TASK DESCRIPTION
Report back every line below that carries the word "creation".

Dataset records
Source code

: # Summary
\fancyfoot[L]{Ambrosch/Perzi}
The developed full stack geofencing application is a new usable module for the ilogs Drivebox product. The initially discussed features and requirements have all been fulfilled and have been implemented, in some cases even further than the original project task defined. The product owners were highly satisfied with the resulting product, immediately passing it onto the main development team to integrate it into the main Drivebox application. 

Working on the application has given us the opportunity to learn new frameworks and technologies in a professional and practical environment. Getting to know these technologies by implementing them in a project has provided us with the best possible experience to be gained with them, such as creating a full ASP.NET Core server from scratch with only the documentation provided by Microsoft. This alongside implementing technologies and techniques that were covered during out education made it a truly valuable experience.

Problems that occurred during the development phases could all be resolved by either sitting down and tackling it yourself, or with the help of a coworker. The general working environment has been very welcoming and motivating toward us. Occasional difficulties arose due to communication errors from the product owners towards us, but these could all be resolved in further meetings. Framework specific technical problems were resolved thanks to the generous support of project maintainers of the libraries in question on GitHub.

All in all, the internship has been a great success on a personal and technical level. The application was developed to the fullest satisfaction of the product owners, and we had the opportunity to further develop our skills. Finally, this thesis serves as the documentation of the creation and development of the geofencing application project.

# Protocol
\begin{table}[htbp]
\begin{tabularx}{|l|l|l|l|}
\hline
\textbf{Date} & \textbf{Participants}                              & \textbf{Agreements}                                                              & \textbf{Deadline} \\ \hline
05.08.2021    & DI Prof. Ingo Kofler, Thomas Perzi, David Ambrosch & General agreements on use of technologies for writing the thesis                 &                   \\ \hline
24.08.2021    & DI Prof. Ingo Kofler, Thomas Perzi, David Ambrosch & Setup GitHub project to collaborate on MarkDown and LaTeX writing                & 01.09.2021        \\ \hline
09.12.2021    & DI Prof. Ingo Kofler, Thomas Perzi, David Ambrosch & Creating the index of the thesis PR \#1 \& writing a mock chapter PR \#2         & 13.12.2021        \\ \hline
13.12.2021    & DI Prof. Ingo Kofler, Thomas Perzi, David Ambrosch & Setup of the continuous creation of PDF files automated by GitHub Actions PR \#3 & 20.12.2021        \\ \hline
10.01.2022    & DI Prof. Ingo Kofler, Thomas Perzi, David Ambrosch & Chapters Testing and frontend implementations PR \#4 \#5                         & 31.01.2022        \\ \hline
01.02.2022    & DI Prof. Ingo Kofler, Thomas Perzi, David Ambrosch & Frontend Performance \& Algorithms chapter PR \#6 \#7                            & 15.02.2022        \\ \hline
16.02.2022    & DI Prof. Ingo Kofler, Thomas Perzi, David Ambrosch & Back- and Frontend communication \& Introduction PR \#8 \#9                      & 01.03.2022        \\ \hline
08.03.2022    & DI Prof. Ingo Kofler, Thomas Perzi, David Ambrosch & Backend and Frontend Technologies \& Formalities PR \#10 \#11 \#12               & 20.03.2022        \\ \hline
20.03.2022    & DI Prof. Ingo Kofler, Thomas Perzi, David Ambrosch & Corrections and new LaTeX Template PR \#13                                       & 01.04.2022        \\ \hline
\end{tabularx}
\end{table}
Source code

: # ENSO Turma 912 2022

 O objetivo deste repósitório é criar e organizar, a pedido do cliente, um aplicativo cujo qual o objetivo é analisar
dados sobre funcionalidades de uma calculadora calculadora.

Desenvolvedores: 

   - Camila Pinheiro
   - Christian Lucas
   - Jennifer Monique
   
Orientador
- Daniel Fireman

EXPECTED ANSWER
All in all, the internship has been a great success on a personal and technical level. The application was developed to the fullest satisfaction of the product owners, and we had the opportunity to further develop our skills. Finally, this thesis serves as the documentation of the creation and development of the geofencing application project.
13.12.2021    & DI Prof. Ingo Kofler, Thomas Perzi, David Ambrosch & Setup of the continuous creation of PDF files automated by GitHub Actions PR \#3 & 20.12.2021        \\ \hline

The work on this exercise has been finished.